+++ Records for this exercise
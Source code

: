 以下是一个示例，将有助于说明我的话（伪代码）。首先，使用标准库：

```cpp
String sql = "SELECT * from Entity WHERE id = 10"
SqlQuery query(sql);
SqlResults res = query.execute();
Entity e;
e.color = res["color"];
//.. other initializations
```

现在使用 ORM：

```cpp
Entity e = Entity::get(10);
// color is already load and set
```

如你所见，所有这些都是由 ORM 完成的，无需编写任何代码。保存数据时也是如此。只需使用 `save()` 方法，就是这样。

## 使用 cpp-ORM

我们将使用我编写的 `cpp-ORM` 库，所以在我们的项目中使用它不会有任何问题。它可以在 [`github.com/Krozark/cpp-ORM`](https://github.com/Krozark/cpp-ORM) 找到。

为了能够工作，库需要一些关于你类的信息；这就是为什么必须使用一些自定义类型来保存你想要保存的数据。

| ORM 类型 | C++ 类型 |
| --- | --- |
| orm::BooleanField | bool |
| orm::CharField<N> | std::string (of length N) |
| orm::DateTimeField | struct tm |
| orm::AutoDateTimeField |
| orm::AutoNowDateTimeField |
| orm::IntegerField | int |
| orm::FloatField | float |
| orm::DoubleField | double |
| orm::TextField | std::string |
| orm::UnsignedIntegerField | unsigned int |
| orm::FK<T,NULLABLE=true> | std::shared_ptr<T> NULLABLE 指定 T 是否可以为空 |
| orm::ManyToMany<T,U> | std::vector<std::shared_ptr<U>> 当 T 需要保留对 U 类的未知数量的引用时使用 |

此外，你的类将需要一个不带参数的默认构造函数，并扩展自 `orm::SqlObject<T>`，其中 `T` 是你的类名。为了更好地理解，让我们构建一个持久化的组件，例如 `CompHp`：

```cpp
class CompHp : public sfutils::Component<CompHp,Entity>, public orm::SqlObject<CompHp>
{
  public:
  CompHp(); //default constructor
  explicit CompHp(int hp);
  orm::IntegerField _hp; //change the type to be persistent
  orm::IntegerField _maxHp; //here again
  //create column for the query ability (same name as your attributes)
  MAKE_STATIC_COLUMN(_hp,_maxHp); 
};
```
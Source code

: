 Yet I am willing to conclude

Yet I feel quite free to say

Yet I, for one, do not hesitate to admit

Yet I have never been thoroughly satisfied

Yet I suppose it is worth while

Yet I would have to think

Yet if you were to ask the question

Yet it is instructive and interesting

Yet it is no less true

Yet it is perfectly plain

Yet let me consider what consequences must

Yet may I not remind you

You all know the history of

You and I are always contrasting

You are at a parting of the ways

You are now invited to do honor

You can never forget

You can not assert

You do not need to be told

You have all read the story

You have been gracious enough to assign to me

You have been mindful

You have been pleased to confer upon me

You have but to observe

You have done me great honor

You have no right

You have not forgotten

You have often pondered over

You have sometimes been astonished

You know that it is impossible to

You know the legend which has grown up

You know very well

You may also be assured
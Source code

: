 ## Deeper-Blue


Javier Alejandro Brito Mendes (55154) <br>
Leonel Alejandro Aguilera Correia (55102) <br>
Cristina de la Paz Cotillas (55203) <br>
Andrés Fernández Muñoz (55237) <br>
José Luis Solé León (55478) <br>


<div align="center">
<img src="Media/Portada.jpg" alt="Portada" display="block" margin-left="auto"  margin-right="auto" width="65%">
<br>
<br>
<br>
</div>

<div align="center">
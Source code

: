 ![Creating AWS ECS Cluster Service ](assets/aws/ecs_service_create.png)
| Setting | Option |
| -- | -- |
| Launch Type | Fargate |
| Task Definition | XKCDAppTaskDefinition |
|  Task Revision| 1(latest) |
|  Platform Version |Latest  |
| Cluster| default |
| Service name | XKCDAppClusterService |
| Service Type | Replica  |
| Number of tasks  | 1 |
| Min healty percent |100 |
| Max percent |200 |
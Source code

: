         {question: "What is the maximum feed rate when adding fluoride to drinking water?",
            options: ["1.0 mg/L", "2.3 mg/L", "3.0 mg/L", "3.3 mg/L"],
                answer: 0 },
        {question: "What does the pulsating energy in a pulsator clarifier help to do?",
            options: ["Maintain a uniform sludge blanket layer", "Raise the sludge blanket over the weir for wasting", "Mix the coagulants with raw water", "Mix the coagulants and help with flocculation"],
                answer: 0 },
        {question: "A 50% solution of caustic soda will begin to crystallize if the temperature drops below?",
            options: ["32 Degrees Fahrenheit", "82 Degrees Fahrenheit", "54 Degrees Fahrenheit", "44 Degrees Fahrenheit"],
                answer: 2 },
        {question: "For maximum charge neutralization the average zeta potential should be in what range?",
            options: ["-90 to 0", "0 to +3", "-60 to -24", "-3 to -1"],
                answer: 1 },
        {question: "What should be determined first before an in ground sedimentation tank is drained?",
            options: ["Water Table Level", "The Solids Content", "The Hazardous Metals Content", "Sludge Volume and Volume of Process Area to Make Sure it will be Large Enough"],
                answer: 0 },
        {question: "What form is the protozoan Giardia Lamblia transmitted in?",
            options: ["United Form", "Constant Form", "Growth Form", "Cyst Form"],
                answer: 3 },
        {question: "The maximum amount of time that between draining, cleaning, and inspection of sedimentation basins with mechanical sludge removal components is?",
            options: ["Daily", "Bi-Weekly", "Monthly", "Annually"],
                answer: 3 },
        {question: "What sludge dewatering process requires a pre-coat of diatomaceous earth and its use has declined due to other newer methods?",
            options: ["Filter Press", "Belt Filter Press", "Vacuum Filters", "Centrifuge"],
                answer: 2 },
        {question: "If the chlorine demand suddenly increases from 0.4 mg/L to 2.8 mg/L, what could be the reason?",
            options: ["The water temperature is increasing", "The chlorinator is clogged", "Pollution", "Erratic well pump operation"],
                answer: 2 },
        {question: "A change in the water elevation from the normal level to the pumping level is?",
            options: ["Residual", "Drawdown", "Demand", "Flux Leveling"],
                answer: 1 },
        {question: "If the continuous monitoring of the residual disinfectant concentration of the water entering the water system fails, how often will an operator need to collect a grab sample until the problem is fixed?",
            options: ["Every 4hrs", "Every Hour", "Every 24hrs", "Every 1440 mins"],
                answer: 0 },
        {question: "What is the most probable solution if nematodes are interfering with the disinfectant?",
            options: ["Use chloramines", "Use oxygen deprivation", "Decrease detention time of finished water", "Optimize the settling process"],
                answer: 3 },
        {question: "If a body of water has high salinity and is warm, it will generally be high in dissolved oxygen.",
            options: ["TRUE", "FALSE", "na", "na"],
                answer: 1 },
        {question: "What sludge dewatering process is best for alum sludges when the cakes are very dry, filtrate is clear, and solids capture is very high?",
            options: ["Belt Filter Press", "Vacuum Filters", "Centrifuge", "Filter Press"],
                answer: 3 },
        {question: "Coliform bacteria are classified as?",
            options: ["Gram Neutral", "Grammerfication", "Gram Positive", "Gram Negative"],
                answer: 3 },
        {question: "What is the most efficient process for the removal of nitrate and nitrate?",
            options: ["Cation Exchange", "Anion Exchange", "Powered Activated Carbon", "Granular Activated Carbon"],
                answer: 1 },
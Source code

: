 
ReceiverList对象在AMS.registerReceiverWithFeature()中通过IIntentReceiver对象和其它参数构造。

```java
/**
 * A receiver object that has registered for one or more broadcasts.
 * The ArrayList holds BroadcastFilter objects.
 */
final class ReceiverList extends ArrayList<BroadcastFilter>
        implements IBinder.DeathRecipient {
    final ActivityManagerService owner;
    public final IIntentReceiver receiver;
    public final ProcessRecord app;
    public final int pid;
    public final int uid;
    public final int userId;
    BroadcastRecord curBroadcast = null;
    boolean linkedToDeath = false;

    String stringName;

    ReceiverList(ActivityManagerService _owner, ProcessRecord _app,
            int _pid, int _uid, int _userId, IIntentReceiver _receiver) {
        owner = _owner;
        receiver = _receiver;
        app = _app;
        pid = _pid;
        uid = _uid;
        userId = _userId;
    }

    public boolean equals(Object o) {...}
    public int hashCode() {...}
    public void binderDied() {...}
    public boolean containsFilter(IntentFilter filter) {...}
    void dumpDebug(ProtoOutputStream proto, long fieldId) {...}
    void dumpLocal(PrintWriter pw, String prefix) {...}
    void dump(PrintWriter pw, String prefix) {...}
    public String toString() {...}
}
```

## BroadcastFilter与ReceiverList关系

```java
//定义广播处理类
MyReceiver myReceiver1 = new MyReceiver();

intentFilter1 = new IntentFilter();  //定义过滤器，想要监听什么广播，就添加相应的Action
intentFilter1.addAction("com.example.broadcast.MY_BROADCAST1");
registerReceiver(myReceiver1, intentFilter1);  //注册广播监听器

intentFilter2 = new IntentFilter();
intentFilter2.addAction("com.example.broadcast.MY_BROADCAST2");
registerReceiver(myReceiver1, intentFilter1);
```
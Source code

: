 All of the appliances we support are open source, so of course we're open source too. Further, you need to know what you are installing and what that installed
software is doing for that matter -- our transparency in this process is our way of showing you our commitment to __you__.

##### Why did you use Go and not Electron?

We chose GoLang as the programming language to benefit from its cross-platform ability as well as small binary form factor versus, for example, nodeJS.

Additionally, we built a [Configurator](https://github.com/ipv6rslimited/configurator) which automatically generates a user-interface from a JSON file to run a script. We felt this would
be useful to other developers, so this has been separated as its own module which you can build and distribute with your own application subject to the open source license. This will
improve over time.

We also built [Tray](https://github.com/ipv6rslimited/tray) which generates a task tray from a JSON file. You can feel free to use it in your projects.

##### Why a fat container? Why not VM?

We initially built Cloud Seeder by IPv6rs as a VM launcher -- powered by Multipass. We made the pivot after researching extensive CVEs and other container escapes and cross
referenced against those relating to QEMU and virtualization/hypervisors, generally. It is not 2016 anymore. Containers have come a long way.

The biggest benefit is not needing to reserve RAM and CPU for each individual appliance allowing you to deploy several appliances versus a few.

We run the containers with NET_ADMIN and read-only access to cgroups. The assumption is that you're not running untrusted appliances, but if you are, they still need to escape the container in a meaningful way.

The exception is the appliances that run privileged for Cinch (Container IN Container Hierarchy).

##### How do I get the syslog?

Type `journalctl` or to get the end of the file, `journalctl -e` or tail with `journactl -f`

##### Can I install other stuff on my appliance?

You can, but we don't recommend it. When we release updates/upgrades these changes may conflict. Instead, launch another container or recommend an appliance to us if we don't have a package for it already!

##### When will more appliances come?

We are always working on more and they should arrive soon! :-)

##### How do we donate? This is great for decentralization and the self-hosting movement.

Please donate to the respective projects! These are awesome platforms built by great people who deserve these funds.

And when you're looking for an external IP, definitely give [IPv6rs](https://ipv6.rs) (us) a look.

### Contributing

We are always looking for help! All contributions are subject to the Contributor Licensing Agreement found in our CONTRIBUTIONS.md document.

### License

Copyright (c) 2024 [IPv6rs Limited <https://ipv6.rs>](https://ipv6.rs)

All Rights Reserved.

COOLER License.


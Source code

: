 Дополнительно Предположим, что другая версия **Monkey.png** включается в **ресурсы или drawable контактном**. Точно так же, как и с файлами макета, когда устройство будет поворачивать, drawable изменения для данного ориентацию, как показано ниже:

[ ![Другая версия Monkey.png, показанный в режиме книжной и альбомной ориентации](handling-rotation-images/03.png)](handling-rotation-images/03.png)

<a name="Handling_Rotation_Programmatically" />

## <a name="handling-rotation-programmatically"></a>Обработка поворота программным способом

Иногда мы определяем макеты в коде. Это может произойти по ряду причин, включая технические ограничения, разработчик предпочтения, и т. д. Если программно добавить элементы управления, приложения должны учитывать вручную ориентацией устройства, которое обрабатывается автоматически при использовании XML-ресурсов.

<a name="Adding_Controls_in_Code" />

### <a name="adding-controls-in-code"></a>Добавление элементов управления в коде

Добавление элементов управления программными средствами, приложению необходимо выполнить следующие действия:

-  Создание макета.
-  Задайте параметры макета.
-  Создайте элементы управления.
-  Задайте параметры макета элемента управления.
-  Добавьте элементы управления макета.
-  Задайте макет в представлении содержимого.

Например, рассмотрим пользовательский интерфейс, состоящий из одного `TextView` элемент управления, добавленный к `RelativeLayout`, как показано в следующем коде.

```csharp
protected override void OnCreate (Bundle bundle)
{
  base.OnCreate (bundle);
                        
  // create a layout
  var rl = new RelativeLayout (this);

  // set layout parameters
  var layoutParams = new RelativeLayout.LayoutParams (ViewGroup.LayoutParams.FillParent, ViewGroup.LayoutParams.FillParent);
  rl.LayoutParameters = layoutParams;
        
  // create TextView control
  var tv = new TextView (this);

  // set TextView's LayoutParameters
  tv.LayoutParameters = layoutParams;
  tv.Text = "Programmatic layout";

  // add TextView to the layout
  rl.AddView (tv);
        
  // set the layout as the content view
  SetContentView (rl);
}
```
++++++
Every line that holds the string "TextView" must be copied from the records above.

| Solution for this exercise |
Например, рассмотрим пользовательский интерфейс, состоящий из одного `TextView` элемент управления, добавленный к `RelativeLayout`, как показано в следующем коде.
  // create TextView control
  var tv = new TextView (this);
  // set TextView's LayoutParameters
  // add TextView to the layout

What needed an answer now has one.